A Note on Our Contributor

Due to the enormous popularity and critical response to our most recent posting, we here at The Encouraging Voice of The Labyrinth decided to continue with a further posting derived from results from the F-1 Time Scoop in Subic Bay. However, we must also address the attendant controversy that many commentators have noted about this research project and our reasons for publishing results derived from this source.

Originally hailed as a breakthrough in the intelligence communities, the F-1 Time Scoop has met with violent skepticism and disbelief from its inception. It avoids the many causal paradoxes attendant on time travel that result from the communication of matter, energy or information from the future to the past by a virtual process called flawed lapse modeling. Part of the proof of concept of the technology and process involved had as its basic premise that there would never be a direct proof available that the process actually worked.

As such, the project was always severely vulnerable to logical criticism as many parapsychological endeavors (such as remote viewing) and worse that it was oft compared to. At best it operated on a purely descriptive theory of its constituent phenomenon which few ventured to explain. Most attempts at a more robust or substantive account were short-lived or abortive: for one thing, most treatments ran directly into the problem of the energy required for its theoretical operation, which could be easily and readily calculated as well in excess of any known astronomical phenomena. In the end, no one could substantively prove or describe why it should work, or definitively demonstrate that it did, which compelled some to dismiss the whole thing as “epistemically or ontologically unacceptable”. Most scientists simply resigned themselves to a “hypothesis non fingo”, though at least one cosmologist posited that the energy driving the Time Scoop must originate in some distant future event that could only be non-relativistically described as a simultaneous explosion at every point in time/space, an “Everything Everywhere Bang” that sent the particles backwards through time. As no one could provide an explanation of why this should happen, the theory was thought as rather question begging.

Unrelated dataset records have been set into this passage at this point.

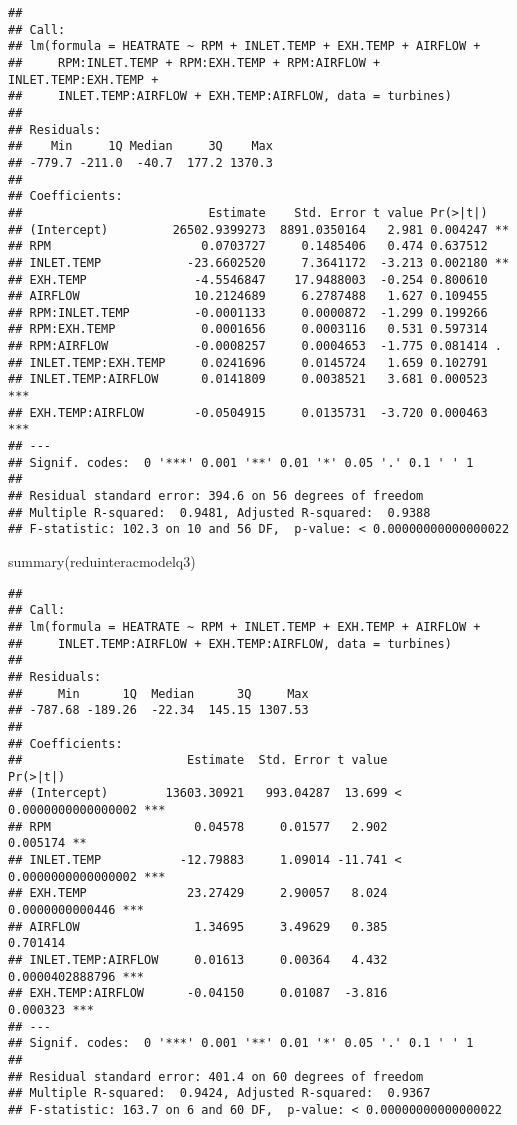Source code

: \documentclass[
]{article}
\newenvironment{Shaded}{\begin{snugshade}}{\end{snugshade}}
\newcommand{\FunctionTok}[1]{\textcolor[rgb]{0.00,0.00,0.00}{#1}}
\newcommand{\NormalTok}[1]{#1}
\begin{document}
\begin{verbatim}
## 
## Call:
## lm(formula = HEATRATE ~ RPM + INLET.TEMP + EXH.TEMP + AIRFLOW + 
##     RPM:INLET.TEMP + RPM:EXH.TEMP + RPM:AIRFLOW + INLET.TEMP:EXH.TEMP + 
##     INLET.TEMP:AIRFLOW + EXH.TEMP:AIRFLOW, data = turbines)
## 
## Residuals:
##    Min     1Q Median     3Q    Max 
## -779.7 -211.0  -40.7  177.2 1370.3 
## 
## Coefficients:
##                          Estimate    Std. Error t value Pr(>|t|)    
## (Intercept)         26502.9399273  8891.0350164   2.981 0.004247 ** 
## RPM                     0.0703727     0.1485406   0.474 0.637512    
## INLET.TEMP            -23.6602520     7.3641172  -3.213 0.002180 ** 
## EXH.TEMP               -4.5546847    17.9488003  -0.254 0.800610    
## AIRFLOW                10.2124689     6.2787488   1.627 0.109455    
## RPM:INLET.TEMP         -0.0001133     0.0000872  -1.299 0.199266    
## RPM:EXH.TEMP            0.0001656     0.0003116   0.531 0.597314    
## RPM:AIRFLOW            -0.0008257     0.0004653  -1.775 0.081414 .  
## INLET.TEMP:EXH.TEMP     0.0241696     0.0145724   1.659 0.102791    
## INLET.TEMP:AIRFLOW      0.0141809     0.0038521   3.681 0.000523 ***
## EXH.TEMP:AIRFLOW       -0.0504915     0.0135731  -3.720 0.000463 ***
## ---
## Signif. codes:  0 '***' 0.001 '**' 0.01 '*' 0.05 '.' 0.1 ' ' 1
## 
## Residual standard error: 394.6 on 56 degrees of freedom
## Multiple R-squared:  0.9481, Adjusted R-squared:  0.9388 
## F-statistic: 102.3 on 10 and 56 DF,  p-value: < 0.00000000000000022
\end{verbatim}

\begin{Shaded}
\begin{Highlighting}[]
\FunctionTok{summary}\NormalTok{(reduinteracmodelq3)}
\end{Highlighting}
\end{Shaded}

\begin{verbatim}
## 
## Call:
## lm(formula = HEATRATE ~ RPM + INLET.TEMP + EXH.TEMP + AIRFLOW + 
##     INLET.TEMP:AIRFLOW + EXH.TEMP:AIRFLOW, data = turbines)
## 
## Residuals:
##     Min      1Q  Median      3Q     Max 
## -787.68 -189.26  -22.34  145.15 1307.53 
## 
## Coefficients:
##                       Estimate  Std. Error t value             Pr(>|t|)    
## (Intercept)        13603.30921   993.04287  13.699 < 0.0000000000000002 ***
## RPM                    0.04578     0.01577   2.902             0.005174 ** 
## INLET.TEMP           -12.79883     1.09014 -11.741 < 0.0000000000000002 ***
## EXH.TEMP              23.27429     2.90057   8.024      0.0000000000446 ***
## AIRFLOW                1.34695     3.49629   0.385             0.701414    
## INLET.TEMP:AIRFLOW     0.01613     0.00364   4.432      0.0000402888796 ***
## EXH.TEMP:AIRFLOW      -0.04150     0.01087  -3.816             0.000323 ***
## ---
## Signif. codes:  0 '***' 0.001 '**' 0.01 '*' 0.05 '.' 0.1 ' ' 1
## 
## Residual standard error: 401.4 on 60 degrees of freedom
## Multiple R-squared:  0.9424, Adjusted R-squared:  0.9367 
## F-statistic: 163.7 on 6 and 60 DF,  p-value: < 0.00000000000000022
\end{verbatim}
\end{document}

This criticism only became more violent and trenchant when the first results of the Time Scoop became available in classified circles. Initial test material from the remote near future was categorically rejected by the current administration as “unrealistic, unacceptable and unthinkable.” As the probe progressed further, even many of the original supporters became disenchanted and incredulous of the results. Finally, the last straw was the revelation that no records or information could be found concerning the project’s inception, creation, or development. The whole project came to be viewed as some military-industrial bureaucratic academic folie à deux, a hoax or unintentional blowback from earlier disinformation campaigns resulting in the appearance of an actual project, much like the Navy’s Investigation of the U.S.S. Eldridge incident and Project Pink.

We at The Encouraging Voice of The Labyrinth, however, continue to receive updates and communications from the facility at Subic Bay, and, for our own reasons, remain unfazed and undeterred by paradox or the appearance of deception: Piltdown man may have been a hoax, but evolution is not. We are encouraged by grounds we cannot entirely describe here, but not the least of which is a link emailed to us that appears to link to a future edition of The Encouraging Voice of The Labyrinth. We have tried to copy this and many other links, but they do not seem to transfer, being not recognizable as html or xhtml and often resulting in dead links. We know that this poses some obvious logical questions that we are not in a position to explain, though many readers have noted that the earliest entries seem to describe the completion of a feature length movie, a trip to China and other events that we are also at a loss to explain at present, given their apparent posting date.

The redactions, spellings, punctuation in our excerpt appeared in the original.